Hank stretched the Geiger counter’s wand out over the edge of the pool; he set the detector for gamma radiation first, then beta, then alpha. The instrument emitted only the slow, comforting ticking I’d come to recognize as the sign of background radiation. Armed with that reassurance, he ventured down into the pool, with the help of a ladder off one of the fire trucks, and surveyed the body at close range. Satisfied that it posed no hazard, he climbed out.

Next to descend the ladder was Emert, who donned his coroner’s hat long enough to confirm that the man who’d been submerged for days or weeks with a knife in his heart was indeed dead. I couldn’t help thinking of the scene in The Wizard of Oz where the coroner in Munchkinland pronounces the witch crushed by Dorothy’s house to be “not only merely dead,” but “really most sincerely dead.”

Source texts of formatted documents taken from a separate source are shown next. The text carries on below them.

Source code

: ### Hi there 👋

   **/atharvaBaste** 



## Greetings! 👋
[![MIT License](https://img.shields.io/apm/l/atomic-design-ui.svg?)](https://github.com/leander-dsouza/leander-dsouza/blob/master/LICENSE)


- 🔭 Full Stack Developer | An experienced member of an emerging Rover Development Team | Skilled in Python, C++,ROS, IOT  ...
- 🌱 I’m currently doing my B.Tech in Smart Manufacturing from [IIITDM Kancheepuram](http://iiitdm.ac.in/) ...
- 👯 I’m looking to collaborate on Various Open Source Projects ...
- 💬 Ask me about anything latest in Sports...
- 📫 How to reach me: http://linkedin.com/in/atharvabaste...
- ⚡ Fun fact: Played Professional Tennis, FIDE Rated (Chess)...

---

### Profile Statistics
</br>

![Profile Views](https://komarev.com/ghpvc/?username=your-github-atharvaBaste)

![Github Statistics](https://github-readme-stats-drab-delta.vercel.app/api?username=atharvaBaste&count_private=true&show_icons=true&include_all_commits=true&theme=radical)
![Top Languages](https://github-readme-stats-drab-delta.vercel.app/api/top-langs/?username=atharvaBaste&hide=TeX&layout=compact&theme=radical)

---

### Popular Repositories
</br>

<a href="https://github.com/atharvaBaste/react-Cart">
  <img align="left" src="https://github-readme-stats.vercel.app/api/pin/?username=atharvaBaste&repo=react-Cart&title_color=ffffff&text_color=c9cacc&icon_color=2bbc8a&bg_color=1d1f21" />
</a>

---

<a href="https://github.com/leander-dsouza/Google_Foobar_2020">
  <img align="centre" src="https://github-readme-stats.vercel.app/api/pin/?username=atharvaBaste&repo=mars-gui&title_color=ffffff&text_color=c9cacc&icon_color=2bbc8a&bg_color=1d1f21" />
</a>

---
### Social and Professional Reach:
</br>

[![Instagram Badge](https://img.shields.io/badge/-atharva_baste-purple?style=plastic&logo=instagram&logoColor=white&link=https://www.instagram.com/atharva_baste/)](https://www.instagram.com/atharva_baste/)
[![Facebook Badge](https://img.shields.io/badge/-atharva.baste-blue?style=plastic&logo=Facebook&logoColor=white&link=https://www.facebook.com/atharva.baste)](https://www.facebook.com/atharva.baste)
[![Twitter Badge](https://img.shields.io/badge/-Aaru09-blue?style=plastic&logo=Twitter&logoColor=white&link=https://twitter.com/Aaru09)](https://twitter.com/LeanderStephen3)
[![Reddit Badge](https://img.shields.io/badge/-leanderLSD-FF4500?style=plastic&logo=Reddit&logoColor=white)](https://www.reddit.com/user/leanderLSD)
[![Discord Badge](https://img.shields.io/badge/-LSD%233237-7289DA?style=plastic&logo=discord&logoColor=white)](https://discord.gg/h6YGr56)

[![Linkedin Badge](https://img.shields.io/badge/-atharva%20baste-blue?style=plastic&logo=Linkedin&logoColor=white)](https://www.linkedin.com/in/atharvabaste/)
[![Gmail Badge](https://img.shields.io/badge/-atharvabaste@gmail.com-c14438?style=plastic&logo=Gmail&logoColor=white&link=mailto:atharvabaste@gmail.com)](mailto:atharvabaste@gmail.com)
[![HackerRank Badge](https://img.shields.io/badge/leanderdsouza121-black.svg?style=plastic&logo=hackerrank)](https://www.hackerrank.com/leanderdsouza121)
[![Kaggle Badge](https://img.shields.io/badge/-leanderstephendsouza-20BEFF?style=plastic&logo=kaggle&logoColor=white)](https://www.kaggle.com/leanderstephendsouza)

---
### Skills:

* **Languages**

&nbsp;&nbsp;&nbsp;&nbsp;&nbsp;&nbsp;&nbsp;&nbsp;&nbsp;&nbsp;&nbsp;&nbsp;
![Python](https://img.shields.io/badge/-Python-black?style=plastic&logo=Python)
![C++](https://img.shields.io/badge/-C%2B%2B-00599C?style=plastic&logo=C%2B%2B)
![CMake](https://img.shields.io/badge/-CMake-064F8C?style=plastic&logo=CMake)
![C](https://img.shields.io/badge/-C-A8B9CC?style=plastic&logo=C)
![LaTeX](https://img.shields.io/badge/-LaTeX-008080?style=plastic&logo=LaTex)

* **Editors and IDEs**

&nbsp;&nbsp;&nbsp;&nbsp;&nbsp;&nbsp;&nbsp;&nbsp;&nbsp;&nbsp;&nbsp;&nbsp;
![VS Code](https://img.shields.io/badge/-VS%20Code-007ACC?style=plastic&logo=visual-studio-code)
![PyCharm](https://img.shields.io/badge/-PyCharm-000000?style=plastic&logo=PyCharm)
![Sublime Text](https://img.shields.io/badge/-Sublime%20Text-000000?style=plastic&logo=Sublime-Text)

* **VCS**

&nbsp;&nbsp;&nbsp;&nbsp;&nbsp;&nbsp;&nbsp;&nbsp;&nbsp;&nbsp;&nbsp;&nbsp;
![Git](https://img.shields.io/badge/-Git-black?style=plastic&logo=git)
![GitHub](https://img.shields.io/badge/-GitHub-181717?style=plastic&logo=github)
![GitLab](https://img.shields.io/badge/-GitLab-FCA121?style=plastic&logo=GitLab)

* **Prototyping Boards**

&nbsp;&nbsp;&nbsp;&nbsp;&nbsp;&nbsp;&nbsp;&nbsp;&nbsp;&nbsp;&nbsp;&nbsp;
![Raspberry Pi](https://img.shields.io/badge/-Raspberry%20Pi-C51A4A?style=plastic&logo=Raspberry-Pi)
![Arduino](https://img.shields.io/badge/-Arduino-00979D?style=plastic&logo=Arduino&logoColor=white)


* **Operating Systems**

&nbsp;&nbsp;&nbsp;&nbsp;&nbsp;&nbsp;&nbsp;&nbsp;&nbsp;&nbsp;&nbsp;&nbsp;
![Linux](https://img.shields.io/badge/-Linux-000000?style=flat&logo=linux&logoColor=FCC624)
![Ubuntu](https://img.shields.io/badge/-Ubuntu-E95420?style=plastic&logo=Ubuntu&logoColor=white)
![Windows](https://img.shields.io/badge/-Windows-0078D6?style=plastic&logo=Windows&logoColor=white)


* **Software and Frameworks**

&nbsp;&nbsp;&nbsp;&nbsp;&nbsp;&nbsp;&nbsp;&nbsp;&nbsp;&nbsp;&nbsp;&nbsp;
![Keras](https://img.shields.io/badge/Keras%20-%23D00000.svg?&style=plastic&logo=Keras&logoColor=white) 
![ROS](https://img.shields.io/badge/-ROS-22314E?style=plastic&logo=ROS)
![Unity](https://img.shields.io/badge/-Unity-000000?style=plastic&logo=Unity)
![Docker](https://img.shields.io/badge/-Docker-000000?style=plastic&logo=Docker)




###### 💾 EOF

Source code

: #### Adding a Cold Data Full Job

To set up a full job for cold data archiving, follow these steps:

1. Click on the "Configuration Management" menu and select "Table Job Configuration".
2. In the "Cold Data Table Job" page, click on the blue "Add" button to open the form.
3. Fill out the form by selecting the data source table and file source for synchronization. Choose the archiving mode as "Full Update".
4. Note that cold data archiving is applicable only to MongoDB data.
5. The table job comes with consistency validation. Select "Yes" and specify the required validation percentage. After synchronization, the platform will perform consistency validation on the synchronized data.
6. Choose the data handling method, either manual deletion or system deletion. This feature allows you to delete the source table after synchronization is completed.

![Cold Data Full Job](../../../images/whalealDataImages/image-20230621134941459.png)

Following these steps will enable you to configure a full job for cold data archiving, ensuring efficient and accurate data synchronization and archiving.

Emert had called Art Bohanan and asked if Art would mind looking for prints on one more piece of evidence, and Art had agreed. Using a set of tongs he’d taken from an evidence kit, Emert worked the knife from the man’s chest, taking care not to touch the handle. He sealed the knife in an evidence bag, labeled it, and handed it up to me. Even through the bag’s plastic, even through the smear of body fluids and water on the blade, I thought I discerned the distinctive swirls of Damascus steel. “Looks like the missing knife from Novak’s display case,” I said.

“It is,” he said. “I’d bet a month’s salary on it.”

* * *

A cloud of mist shrouded the knife handle. Art squeezed the spray bottle twice more. Mopping a few stray droplets from my face, I said, “And why is it you’re wetting it?”

“The moisture helps the superglue latch onto the oils from the print,” he said.

“I knew that,” I said.

He laid the knife in the transparent chamber

of a boxy glass and metal apparatus—“the Bohanan Apparatus” was its official name, and it was patented — and switched on the device’s heating element. As the element vaporized the glue, white fumes swirled into the chamber hiding the knife from view. After several minutes Art switched on a fan, which sucked the fumes out of the glass chamber, up through an exhaust hood, and away from the KPD crime lab.

Holding the knife by the blade, Art lifted it from the fuming chamber and held it under a magnifying desk lamp. After studying it for a moment, he leaned back. “Take a look at the tang,” he said.

“Okay. Where do I look to see the tang?”

He laughed. “The tang is the part of the blade the handle is riveted to,” he said. “This knife has a thick blade, so the tang’s thick, too — an eighth of an inch, maybe three-sixteenths. That handle is horn, which is hard to print, but the metal tang can actually be etched by the oil in a fingerprint. Look right there,” he said, pointing to a spot near the guard that separated the tang from the sharpened edge of the blade. Dozens of closely spaced lines crossed the tang, with one tiny swirl at the center. “That’s a pretty good print,” he said.

“But it’s less than a quarter-inch wide,” I said. “Is that enough to match to anything?”

Art picked up a printout that showed a complete set of prints. “Look at the right thumb,” he said. I took the page and held it under the magnifying glass. “What do you think?”

“That loop in the center has the same little break as the one on the knife,” I said. “I think it’s the same print.”

“I think so, too,” he said, “and I’m pretty good at this stuff.”

I glanced at the words on the paper. The prints had been reproduced from a U.S. government security clearance file. “Damn,” I said. “He didn’t go gentle into that good night, did he?”